When a mother who has been accused of taking her daughter''s life is described as a "fantastic mother," a "loving mother," but someone who lacked sufficient support from the community, there is something wrong. When individuals are quoted in the media as saying that raising a child with disabilities "could move any normal person to be a different person and consider things they never considered before," the impression is given that deadly acts against vulnerable people are understandable and even compassionate. It further begs the question: what is "normal" in today''s self-absorbed culture?

Is it normal to murder a baby in the womb? Is it normal to warehouse sickly grandparents? Is it normal to become so frustrated with a loved one that taking his life is the only way out?

This is all part of the thinking that accompanies 33 years of decriminalized preborn child killing. There are more and more people these days who honestly believe they have a right to the perfect child and an equal right to reject those who are either burdensome or simply unacceptable. It''s all about "me," rarely about "you." How sad our world has become. How terribly disordered is our thinking.

In Katie''s case, it is tragic that she was not given the continuing care she was receiving during the 20 months she was with her dad in North Carolina. For as one columnist familiar with this case has written, "Too bad she didn''t stay there. She might still be alive today." You see, ten days after Katie was returned home to be with her mother, her life was taken.

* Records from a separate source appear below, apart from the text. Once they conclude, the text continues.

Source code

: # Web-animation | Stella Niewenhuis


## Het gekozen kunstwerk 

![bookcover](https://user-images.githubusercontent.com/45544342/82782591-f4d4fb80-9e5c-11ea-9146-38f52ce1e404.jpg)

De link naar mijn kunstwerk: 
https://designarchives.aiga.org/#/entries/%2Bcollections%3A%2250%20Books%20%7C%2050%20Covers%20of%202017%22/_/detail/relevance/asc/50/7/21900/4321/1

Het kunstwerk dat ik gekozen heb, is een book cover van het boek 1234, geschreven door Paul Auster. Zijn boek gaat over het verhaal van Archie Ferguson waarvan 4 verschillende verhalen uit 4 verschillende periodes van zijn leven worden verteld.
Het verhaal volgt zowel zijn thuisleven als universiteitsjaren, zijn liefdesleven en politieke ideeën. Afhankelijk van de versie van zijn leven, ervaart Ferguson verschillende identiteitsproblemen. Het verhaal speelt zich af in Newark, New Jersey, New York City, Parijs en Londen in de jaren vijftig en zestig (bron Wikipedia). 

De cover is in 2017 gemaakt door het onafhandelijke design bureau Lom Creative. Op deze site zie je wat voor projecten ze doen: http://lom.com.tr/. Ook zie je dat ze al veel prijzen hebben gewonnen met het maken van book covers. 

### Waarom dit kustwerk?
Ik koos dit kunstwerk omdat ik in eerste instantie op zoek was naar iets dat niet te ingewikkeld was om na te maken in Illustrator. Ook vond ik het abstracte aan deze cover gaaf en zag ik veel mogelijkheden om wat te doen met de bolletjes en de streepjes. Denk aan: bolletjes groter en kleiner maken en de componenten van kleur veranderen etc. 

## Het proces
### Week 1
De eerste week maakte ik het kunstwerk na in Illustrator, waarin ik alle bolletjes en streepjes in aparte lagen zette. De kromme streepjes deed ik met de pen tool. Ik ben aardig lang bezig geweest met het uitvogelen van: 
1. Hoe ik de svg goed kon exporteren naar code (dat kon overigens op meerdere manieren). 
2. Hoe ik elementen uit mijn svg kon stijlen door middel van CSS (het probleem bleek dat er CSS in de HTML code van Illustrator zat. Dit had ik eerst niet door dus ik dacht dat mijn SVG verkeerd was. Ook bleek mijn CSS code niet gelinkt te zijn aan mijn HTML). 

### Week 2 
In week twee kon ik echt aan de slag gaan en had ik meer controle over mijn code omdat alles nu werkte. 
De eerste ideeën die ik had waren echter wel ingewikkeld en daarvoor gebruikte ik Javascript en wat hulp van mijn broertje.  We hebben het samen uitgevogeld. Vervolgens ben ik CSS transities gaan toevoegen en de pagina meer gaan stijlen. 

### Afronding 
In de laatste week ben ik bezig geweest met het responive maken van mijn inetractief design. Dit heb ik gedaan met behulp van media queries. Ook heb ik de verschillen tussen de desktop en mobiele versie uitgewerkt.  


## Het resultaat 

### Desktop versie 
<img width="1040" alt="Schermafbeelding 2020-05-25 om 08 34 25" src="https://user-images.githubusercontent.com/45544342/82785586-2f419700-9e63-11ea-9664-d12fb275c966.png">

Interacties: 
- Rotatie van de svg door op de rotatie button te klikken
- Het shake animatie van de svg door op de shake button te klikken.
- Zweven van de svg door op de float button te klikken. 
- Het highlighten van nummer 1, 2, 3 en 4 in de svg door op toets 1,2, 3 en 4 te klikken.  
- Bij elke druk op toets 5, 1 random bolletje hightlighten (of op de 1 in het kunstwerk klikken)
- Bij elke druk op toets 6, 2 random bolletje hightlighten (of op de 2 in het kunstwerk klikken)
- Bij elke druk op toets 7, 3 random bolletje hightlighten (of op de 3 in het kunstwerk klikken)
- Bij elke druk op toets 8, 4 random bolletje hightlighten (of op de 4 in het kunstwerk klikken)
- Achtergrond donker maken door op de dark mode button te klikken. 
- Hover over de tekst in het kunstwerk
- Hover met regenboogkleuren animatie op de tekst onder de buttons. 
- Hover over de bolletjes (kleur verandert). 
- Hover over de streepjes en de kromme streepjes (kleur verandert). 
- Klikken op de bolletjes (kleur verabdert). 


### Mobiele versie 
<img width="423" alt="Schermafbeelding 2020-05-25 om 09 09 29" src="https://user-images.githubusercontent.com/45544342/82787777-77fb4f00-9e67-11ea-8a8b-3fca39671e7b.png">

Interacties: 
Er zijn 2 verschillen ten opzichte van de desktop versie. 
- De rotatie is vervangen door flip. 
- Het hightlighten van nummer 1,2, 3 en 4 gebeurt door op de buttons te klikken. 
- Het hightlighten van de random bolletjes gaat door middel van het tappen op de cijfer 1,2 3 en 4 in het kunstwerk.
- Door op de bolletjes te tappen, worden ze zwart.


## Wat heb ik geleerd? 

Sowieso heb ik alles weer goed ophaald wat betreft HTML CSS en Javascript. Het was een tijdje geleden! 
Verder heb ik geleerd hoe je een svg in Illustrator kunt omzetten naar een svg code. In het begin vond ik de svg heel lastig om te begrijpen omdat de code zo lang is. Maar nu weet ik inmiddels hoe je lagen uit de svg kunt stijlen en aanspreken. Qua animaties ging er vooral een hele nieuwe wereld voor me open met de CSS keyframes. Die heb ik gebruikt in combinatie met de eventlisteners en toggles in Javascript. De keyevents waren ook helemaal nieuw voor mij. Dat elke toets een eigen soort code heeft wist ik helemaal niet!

The McCarron family has given photos of Katie to Not Dead Yet. When you visit the group''s web site, you learn a few things about this little girl. With one exception, no photo of Katie has ever been published as part of the news reports about her death, and yet she was one of the most beautiful little 3-year-old children I have ever seen. Katie''s grandpa wrote the most remarkable tribute to his dear granddaughter, which said in part,

"Each day I ask the Lord if I could take her place, and perhaps He could return Katie to the loving arms of my son and my wife. So far that prayer has not been granted. But in the meantime I can assure you that no one will describe her murder as ''understandable'' or devalue her in any way without my personal challenge to them and to the organizations they represent."

 

Katie McCarron''s grandfather loved the person, the human being whose life was a gift given to her parents. As we reflect on the tragic loss of this 3-year-old child and her grandfather''s grief, each of us must ask ourselves, how much longer will our culture value appearances and abilities more than innate human dignity? How many more children, born and preborn, will be thrown away because someone else judged their lives unworthy to be lived?